Ode to Imodium

I have just realised why I always enjoy advertisements for anti-diarrhoea mediactions. It is because the advertisements uniformly focus on depicting a person who does not have diarrheoea; and of course, for reasons of taste, and the advertiser’s subtle pyschological calculations, this is not achieved by direct graphic illustration - no pictures of dry, clean bottoms here. More indirect, suggestive means are employed.

A cruder imagination would perhaps attempt this by depicting the Imodium user in contrast to a crowd of unfortunate diarrhoea sufferers. We could be shown a street scene full of stained pants and embarrassed, horrified faces, with one lucky person who is excrement-free, a pack of New Imodium Gel-Caps clearly visible in their top pocket.

But this strategy has not prevailed; the advertisers have no doubt avoided it since they know well to eschew negative images that would shame their target marked - that target market, of course, being diarrhoea sufferers.
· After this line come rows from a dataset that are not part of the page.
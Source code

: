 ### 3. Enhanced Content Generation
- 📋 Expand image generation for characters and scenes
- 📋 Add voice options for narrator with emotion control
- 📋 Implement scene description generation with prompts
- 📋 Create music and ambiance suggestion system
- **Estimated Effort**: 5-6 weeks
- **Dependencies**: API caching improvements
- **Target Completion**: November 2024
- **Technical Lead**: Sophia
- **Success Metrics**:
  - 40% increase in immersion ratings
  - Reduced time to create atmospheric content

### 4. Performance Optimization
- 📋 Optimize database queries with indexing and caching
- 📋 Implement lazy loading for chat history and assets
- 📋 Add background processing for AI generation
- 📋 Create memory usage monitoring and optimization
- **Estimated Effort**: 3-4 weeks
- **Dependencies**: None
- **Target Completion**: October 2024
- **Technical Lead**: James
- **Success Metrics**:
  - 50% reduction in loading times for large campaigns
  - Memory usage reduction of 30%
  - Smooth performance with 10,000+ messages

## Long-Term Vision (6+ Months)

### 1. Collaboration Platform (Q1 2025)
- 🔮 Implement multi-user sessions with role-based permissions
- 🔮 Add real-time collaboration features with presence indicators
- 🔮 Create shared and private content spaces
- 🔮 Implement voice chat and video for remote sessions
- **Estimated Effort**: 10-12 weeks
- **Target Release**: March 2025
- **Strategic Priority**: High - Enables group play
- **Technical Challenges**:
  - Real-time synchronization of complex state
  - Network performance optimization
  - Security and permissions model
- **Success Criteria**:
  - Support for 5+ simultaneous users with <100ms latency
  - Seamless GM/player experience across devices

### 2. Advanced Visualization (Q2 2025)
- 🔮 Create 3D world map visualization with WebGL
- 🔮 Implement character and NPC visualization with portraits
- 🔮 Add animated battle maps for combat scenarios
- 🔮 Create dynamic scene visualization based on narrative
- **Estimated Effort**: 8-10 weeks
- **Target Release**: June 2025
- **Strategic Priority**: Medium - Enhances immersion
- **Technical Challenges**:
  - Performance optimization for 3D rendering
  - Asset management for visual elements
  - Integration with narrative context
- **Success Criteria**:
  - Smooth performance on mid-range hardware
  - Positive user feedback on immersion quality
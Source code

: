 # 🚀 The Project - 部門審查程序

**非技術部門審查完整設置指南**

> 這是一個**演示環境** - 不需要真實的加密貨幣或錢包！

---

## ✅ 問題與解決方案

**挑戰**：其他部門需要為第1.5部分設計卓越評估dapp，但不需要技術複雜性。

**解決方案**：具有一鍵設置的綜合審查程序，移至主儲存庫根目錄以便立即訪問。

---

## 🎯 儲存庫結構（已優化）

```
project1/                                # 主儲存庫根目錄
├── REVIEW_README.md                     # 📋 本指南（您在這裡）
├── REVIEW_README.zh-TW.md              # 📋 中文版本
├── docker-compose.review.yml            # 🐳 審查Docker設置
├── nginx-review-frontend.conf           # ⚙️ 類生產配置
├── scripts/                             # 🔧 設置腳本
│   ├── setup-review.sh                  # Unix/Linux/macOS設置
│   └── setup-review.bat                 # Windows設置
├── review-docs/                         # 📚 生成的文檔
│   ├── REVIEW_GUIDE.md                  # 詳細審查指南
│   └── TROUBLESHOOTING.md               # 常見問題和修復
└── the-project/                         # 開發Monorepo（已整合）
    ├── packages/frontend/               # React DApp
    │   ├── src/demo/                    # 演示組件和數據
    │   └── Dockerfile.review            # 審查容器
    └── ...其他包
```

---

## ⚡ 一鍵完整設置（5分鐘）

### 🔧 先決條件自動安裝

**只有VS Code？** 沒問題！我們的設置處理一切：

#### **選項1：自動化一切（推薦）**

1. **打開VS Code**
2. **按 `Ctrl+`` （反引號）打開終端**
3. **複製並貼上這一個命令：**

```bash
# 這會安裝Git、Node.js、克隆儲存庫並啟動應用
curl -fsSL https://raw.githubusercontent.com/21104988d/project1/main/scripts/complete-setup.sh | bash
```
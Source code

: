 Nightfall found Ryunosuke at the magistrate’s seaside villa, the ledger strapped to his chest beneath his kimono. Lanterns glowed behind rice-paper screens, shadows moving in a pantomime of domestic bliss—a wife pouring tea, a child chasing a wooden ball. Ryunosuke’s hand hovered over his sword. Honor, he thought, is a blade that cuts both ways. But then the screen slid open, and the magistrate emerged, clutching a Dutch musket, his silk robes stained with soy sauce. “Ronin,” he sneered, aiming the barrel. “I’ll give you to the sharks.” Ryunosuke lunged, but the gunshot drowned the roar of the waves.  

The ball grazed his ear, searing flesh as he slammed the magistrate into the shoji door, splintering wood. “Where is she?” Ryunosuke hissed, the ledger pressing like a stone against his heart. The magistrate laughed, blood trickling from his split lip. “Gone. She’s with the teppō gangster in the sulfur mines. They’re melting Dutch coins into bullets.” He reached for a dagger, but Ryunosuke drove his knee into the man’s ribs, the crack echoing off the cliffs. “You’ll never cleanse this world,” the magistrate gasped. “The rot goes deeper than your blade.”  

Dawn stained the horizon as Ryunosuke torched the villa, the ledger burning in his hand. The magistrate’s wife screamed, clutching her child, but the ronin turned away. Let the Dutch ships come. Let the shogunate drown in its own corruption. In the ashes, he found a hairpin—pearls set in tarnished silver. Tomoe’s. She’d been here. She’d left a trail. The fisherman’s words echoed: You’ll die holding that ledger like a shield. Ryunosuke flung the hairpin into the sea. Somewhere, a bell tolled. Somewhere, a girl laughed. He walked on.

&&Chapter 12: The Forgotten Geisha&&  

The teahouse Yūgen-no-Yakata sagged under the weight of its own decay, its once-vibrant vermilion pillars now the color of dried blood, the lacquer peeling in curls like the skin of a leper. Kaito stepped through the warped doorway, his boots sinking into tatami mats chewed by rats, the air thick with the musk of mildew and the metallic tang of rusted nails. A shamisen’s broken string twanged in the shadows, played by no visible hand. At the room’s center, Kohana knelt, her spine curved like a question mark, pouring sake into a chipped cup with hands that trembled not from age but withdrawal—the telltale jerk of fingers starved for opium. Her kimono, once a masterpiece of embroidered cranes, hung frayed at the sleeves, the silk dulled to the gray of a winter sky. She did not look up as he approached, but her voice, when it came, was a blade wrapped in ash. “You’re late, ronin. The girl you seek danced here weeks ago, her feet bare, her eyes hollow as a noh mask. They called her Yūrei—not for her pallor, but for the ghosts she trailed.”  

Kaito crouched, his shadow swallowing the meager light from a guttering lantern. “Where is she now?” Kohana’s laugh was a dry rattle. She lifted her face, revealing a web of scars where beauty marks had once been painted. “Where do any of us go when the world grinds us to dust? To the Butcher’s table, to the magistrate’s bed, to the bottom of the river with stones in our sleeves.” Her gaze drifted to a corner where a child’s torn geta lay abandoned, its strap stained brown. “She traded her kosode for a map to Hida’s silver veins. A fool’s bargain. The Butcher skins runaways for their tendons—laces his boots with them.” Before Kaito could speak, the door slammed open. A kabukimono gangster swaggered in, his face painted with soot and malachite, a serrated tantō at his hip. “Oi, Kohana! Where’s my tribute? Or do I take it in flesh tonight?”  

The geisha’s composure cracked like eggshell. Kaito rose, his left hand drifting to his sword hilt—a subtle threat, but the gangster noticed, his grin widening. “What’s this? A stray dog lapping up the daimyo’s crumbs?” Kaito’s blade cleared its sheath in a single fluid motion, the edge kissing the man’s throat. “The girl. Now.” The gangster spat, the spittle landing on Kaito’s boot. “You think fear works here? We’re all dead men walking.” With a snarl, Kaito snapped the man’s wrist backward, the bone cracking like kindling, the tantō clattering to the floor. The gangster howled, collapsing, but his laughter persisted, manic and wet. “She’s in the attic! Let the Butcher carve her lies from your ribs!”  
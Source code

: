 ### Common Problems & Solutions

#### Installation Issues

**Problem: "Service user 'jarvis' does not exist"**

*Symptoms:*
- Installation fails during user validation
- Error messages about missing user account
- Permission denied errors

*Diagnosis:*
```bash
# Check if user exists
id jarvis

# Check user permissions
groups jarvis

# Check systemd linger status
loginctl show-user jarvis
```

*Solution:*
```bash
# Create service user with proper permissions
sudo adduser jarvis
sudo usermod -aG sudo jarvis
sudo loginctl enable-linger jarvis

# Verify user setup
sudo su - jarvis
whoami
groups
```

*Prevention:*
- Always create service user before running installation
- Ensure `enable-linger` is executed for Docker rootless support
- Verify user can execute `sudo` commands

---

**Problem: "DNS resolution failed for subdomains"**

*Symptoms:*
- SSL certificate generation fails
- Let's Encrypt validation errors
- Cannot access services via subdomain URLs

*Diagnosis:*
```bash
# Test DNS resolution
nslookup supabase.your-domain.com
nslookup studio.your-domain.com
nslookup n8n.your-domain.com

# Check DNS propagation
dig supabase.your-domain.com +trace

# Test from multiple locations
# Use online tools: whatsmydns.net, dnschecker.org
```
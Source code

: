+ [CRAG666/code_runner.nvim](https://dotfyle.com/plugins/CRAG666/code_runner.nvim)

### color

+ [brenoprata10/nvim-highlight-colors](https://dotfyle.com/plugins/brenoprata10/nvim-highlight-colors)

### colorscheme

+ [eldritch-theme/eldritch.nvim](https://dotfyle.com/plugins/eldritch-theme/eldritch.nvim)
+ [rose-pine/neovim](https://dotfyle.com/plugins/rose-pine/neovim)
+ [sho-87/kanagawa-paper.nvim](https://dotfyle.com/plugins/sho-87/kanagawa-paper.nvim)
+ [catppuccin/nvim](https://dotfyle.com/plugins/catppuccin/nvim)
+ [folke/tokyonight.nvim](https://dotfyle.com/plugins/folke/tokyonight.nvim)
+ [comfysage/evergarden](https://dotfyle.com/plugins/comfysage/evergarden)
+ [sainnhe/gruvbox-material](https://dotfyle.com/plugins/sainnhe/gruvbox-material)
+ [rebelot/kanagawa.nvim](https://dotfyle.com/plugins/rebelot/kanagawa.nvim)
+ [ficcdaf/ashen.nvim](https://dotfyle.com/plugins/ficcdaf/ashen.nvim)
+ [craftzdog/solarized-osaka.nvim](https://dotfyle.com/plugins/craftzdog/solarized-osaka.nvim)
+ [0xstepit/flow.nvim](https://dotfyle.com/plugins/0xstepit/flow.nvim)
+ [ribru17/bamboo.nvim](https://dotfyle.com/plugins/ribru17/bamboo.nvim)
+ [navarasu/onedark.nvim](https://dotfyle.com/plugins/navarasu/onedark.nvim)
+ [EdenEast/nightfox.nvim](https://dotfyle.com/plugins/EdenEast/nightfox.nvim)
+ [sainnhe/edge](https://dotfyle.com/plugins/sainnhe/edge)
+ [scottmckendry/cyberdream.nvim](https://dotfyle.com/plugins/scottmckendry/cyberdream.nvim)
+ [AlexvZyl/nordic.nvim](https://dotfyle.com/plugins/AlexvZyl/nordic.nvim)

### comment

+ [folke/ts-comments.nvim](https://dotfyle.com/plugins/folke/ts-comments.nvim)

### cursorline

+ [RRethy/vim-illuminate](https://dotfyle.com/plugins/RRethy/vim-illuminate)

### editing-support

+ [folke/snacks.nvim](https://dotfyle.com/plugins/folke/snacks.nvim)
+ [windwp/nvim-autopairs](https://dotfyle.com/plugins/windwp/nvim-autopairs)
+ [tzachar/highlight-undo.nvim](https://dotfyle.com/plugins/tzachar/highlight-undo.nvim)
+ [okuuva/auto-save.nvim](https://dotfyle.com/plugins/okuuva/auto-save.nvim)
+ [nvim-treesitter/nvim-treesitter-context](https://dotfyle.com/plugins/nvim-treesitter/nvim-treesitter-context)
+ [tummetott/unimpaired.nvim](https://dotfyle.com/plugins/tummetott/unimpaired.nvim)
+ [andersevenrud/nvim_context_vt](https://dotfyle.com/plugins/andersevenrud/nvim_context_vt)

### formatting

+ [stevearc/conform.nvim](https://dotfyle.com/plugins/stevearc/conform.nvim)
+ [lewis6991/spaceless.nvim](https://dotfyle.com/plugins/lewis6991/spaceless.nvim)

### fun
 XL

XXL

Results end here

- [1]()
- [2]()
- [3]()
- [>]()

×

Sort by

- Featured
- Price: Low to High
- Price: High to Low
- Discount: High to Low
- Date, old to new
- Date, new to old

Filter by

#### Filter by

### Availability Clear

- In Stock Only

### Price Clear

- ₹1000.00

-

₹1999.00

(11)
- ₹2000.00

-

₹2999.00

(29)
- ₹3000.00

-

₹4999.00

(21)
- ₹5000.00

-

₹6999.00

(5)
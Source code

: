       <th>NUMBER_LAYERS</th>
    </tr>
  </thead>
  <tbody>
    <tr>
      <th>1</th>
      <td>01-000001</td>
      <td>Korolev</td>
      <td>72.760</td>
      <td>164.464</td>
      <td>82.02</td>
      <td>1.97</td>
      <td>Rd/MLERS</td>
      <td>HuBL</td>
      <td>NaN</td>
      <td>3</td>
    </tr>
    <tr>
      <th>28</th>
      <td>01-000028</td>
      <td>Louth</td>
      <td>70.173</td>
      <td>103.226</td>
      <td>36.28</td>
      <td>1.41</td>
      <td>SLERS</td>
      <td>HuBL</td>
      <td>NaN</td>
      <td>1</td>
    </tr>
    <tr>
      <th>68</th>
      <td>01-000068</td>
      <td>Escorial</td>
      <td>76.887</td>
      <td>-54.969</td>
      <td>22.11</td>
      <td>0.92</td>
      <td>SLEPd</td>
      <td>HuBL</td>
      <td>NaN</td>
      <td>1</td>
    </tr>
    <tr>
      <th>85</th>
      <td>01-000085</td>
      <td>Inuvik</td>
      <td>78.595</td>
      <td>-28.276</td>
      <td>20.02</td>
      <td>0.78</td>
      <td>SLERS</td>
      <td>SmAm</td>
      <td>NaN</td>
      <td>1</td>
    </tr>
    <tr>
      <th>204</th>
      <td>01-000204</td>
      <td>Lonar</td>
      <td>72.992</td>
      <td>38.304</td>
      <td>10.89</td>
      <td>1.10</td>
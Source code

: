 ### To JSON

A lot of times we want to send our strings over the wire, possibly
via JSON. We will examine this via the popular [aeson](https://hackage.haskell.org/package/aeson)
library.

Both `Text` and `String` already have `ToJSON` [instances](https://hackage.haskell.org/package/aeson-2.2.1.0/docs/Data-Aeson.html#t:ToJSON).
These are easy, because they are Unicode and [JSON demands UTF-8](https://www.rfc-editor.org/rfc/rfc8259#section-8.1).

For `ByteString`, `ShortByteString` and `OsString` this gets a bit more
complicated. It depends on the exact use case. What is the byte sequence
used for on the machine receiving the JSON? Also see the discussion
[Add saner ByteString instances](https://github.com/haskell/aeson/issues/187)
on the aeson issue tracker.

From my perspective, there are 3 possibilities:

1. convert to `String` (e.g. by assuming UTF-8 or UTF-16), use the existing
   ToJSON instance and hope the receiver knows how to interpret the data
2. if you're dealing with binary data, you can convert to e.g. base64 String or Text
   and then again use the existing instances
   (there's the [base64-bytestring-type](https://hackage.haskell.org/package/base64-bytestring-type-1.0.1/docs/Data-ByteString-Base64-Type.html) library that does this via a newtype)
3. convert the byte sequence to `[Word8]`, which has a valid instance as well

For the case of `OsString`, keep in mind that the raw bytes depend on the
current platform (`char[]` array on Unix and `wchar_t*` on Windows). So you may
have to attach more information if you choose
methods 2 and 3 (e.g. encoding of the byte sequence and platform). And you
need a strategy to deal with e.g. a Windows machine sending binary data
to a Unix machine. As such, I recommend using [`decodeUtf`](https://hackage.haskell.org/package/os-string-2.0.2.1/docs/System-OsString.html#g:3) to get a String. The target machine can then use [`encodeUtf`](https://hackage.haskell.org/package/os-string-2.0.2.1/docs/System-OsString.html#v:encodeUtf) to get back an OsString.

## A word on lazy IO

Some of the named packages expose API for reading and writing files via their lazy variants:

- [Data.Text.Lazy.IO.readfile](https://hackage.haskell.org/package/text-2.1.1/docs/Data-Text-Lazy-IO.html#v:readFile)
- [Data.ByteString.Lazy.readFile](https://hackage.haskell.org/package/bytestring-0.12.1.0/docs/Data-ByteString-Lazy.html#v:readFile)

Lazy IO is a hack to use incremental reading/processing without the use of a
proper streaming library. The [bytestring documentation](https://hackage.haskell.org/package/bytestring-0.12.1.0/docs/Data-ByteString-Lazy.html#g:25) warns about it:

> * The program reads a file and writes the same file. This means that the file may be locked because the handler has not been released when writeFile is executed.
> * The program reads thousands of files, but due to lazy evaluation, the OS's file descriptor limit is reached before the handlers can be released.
The contemporary approach to anti-diarrhoea advertising is more subtle and more alluring. The main image now is that of a person who does not have diarrhoea, plain and simple. A smiling, happy person - man or woman - who looks us in the eye with a confident expressions that says: “My pooh is solid, reliable, and always gives me fair warning of its estimated time of arrival.”

All that in just a look, I tell you. Those advertising folks are ingenious.